Many believe that a heavyweight panel’s recommendation will eventually be incorporated into policy at every level. For government medical programs, that’s a given. And since we may all be on a government program soon, or at least a government approved one, it’s a-coming.
The panel did not find screening at 40 was of no help, just that there was not enough impact to be statistically significant. Of course, as with any medical decisions, that changes if you, your mom, daughter or sister are the statistic.
Dr. Carol Lee, chairwoman of the American College of Radiology Breast Imaging Commission, said in a statement “since the onset of regular mammogram screening in 1990, the death rate from breast cancer, which had been unchanged for the preceding 50 years, has decreased by 30 percent.” She went on to bluntly say that the guidelines seem intended to ration care.
The task force countered the uproar by stating that the false positives and negative biopsies resulting from the mammograms in women between 40 and 50 indicated they did not lead to death prevention as there was no cancer to address. By that logic, if it’s determined that most drivers not wearing a seat belt don’t have accidents, then seat belts don’t save lives.
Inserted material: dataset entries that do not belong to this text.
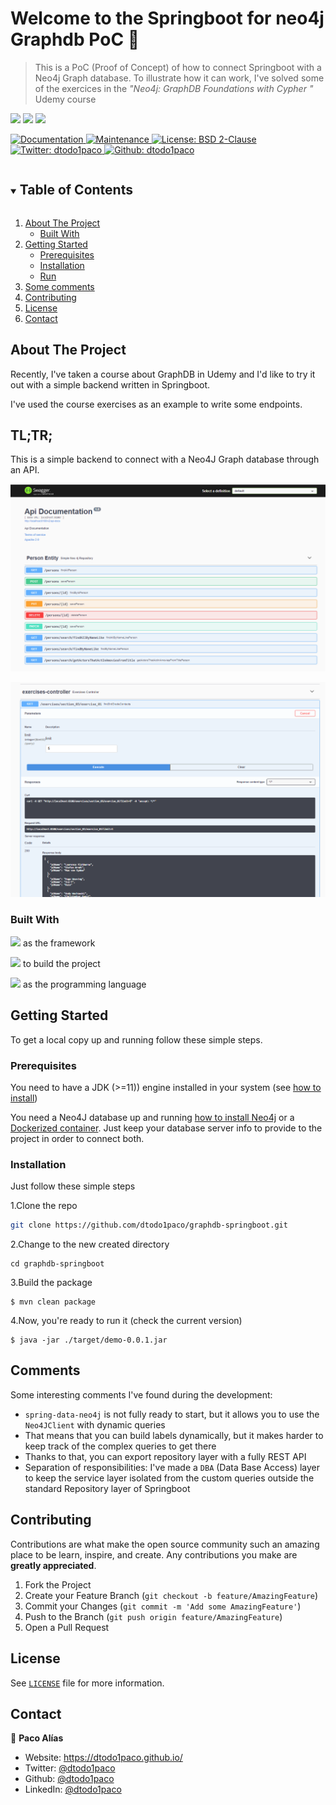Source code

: # Welcome to the Springboot for neo4j Graphdb PoC 👋
> This is a PoC (Proof of Concept) of how to connect Springboot with a Neo4j Graph database. To illustrate how it can work, I've solved some of the exercices in the <i>"Neo4j: GraphDB Foundations with Cypher
"</i> Udemy course 
<p>
  <img src="https://img.shields.io/badge/springboot-%3E%3D2.5.5-blue.svg" />
  <img src="https://img.shields.io/badge/maven-%3E%3D3.0.0-blue.svg" />
  <img src="https://img.shields.io/badge/java-%3E%3D1.11.0-blue.svg" />
</p>
<p>
  <a href="https://github.com/dtodo1paco/graphdb-springboot#readme" target="_blank">
    <img alt="Documentation" src="https://img.shields.io/badge/documentation-yes-brightgreen.svg" />
  </a>
  <a href="https://github.com/dtodo1paco/graphdb-springboot/graphs/commit-activity" target="_blank">
    <img alt="Maintenance" src="https://img.shields.io/badge/Maintained%3F-yes-green.svg" />
  </a>
  <a href="https://github.com/dtodo1paco/graphdb-springboot/container/blob/main/container/LICENSE.md" target="_blank">
    <img alt="License: BSD 2-Clause" src="https://img.shields.io/badge/BSD2-BSD%202--clause-yellowgreen" />
  </a>
  <a href="https://twitter.com/dtodo1paco" target="_blank">
    <img alt="Twitter: dtodo1paco" src="https://img.shields.io/twitter/follow/dtodo1paco.svg?style=social" />
  </a>
  <a href="https://github.com/dtodo1paco" target="_blank">
    <img alt="Github: dtodo1paco" src="https://img.shields.io/github/followers/dtodo1paco?style=social" />
  </a>
</p>
<!-- TABLE OF CONTENTS -->
<details open="close">
  <summary><h2 style="display: inline-block">Table of Contents</h2></summary>
  <ol>
    <li>
      <a href="#about-the-project">About The Project</a>
      <ul>
        <li><a href="#built-with">Built With</a></li>
      </ul>
    </li>
    <li>
      <a href="#getting-started">Getting Started</a>
      <ul>
        <li><a href="#prerequisites">Prerequisites</a></li>
        <li><a href="#installation">Installation</a></li>
        <li><a href="#run">Run</a></li>
      </ul>
    </li>
    <li><a href="#comments">Some comments</a></li>
    <li><a href="#contributing">Contributing</a></li>
    <li><a href="#license">License</a></li>
    <li><a href="#contact">Contact</a></li>
  </ol>
</details>

<!-- ABOUT THE PROJECT -->
## About The Project
Recently, I've taken a course about GraphDB in Udemy and I'd like to try it out with a simple backend written in Springboot.

I've used the course exercises as an example to write some endpoints.

## TL;TR; 
This is a simple backend to connect with a Neo4J Graph database through an API.

![Swagger API|Full Rest](https://github.com/dtodo1paco/graphdb-springboot/raw/main/screenshots/full_REST_API.png)

![Swagger API|Exercises](https://github.com/dtodo1paco/graphdb-springboot/raw/main/screenshots/exercises_implementation.png)


### Built With
<p>
    <img src="https://img.shields.io/badge/springboot-%3E%3D2.5.5-blue.svg" />
 as the framework
</p><p>
  <img src="https://img.shields.io/badge/maven-%3E%3D3.0.0-blue.svg" />
      to build the project
</p><p>
  <img src="https://img.shields.io/badge/java-%3E%3D1.11.0-blue.svg" /> as the programming language
</p>

<!-- GETTING STARTED -->
## Getting Started

To get a local copy up and running follow these simple steps.

### Prerequisites

You need to have a JDK (>=11)) engine installed in your system (see [how to install](https://docs.oracle.com/en/java/javase/11/install/overview-jdk-installation.html#GUID-8677A77F-231A-40F7-98B9-1FD0B48C346A))

You need a Neo4J database up and running [how to install Neo4j](https://neo4j.com/docs/operations-manual/current/installation/) or a [Dockerized container](https://hub.docker.com/_/neo4j). Just keep your database server info to provide to the project in order to connect both. 

### Installation
Just follow these simple steps

1.Clone the repo
  ```sh
  git clone https://github.com/dtodo1paco/graphdb-springboot.git
  ```
2.Change to the new created directory
  ```
  cd graphdb-springboot
  ```
3.Build the package
  ```
  $ mvn clean package
  ```
4.Now, you're ready to run it (check the current version)
  ```
  $ java -jar ./target/demo-0.0.1.jar 
  ```

<!-- extra comments -->
## Comments
Some interesting comments I've found during the development:
- `spring-data-neo4j` is not fully ready to start, but it allows you to use the `Neo4JClient` with dynamic queries
- That means that you can build labels dynamically, but it makes harder to keep track of the complex queries to get there
- Thanks to that, you can export repository layer with a fully REST API  
- Separation of responsibilities: 
I've made a `DBA` (Data Base Access) layer to keep the service layer isolated from the custom queries outside the standard Repository layer of Springboot

<!-- CONTRIBUTING -->
## Contributing

Contributions are what make the open source community such an amazing place to be learn, inspire, and create. Any contributions you make are **greatly appreciated**.

1. Fork the Project
2. Create your Feature Branch (`git checkout -b feature/AmazingFeature`)
3. Commit your Changes (`git commit -m 'Add some AmazingFeature'`)
4. Push to the Branch (`git push origin feature/AmazingFeature`)
5. Open a Pull Request


<!-- LICENSE -->
## License

See [`LICENSE`](LICENSE.md) file for more information.

<!-- CONTACT -->
## Contact

👤 **Paco Alías**

* Website: https://dtodo1paco.github.io/
* Twitter: [@dtodo1paco](https://twitter.com/dtodo1paco)
* Github: [@dtodo1paco](https://github.com/dtodo1paco)
* LinkedIn: [@dtodo1paco](https://linkedin.com/in/dtodo1paco)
The varying responses of the medical establishment to the new guidelines tend to fall, not along party lines, but very much on academic versus practicing doctor lines. The academics, removed from front line medical practice, smoothly eliminate tests to balance the books. Practitioners, who puts names and faces to charts, want their patients tested, reassured, and treated for cancer as early as possible.
A senior radiologist at Boston’s Massachusetts General Hospital, Dr. Daniel Kopans, stated in an interview with Reuters, “there were no new data to assess. One has to wonder why these new guidelines are being promulgated at a time when health care is under discussion and I am afraid their decision is related to saving money rather than saving lives.”
Laura Glendinning article archive.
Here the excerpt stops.